El señor Mapache y el señor Zarigüeya vigilaban fuera, mientras que el señor Zorro entró y encontró allí los cubos de pintura (dos de muy buen tamaño) y los volcó cerca del agujero.
Cuando salió, en lugar de salir por donde había entrado, trepó al pajar y saltó por una ventana, aterrizando en el suelo tan cerca del señor Mapache que éste saltó y corrió hacia un árbol, donde se quedó hasta que el Sr. Zorro, cuando pudo parar de reír, dijo:
—Lo he pillado, ¿verdad, señor Mapache? Pero, sabe, no podía salir por el agujero con toda esa pintura corriendo por el suelo.

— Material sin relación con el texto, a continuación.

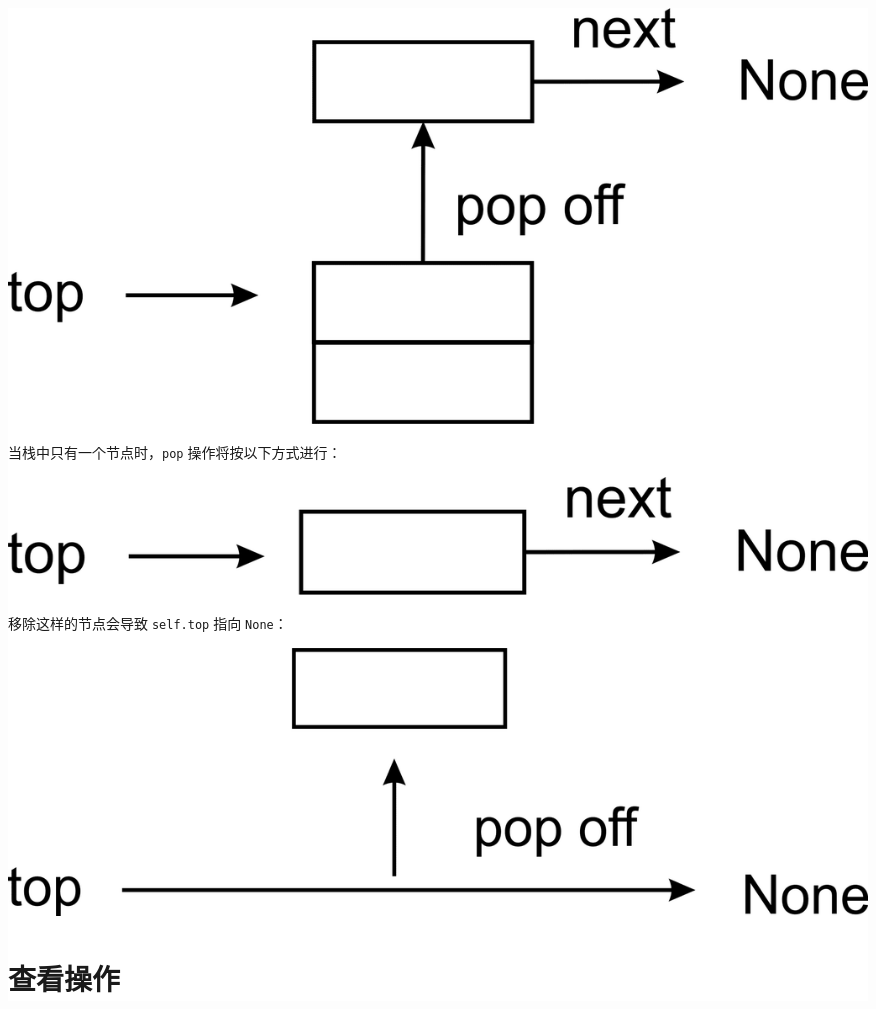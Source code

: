 ![图片](img/image_05_005.jpg)

当栈中只有一个节点时，`pop` 操作将按以下方式进行：

![图片](img/image_05_006.jpg)

移除这样的节点会导致 `self.top` 指向 `None`：

![图片](img/image_05_007.jpg)

# 查看操作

El señor Mapache no se sentía muy a gusto, pero bajó y se unió al señor Zorro y al señor Zarigüeya, y pronto olvidó su disgusto mientras se escondían detrás de una gran roca cerca de un árbol para vigilar a la familia Armiño.
—¡Ahí están! —susurró el señor Zarigüeya, que estaba vigilando en el árbol.
Se detuvieron junto al agujero del granero y entraron el Padre Armiño, seguido de su Madre y de todos los pequeños Armiños. El señor Zorro y sus amigos nunca supieron lo que pasó dentro. Pero cuando la familia Armiño salió, se les veía claramente sobre la blanca nieve, pues todos los miembros de aquella familia eran negros.
Si el granjero los rastreó por la pintura o si se sintieron tan deshonrados por ver estropeados sus finos abrigos blancos, el señor Fox y sus amigos nunca lo supieron. Pero desaparecieron de aquel lugar, y el corral no fue tan cuidadosamente vigilado después de aquello.
—Ciertamente fue una buena idea la que tuvo, señor Zorro —dijo el señor Zarigüeya una noche poco después, en el Club de los Cuadrúpedos, mientras cenaban—. ¡Nunca he comido un pájaro tan bueno!
—Tus ideas están muy bien —dijo el señor Mapache—, pero yo me altero esperando oírlas.
—Una buena historia con una idea al final merece la pena esperar para oírla —dijo el Zorro, mientras se servía otro trozo de pavo.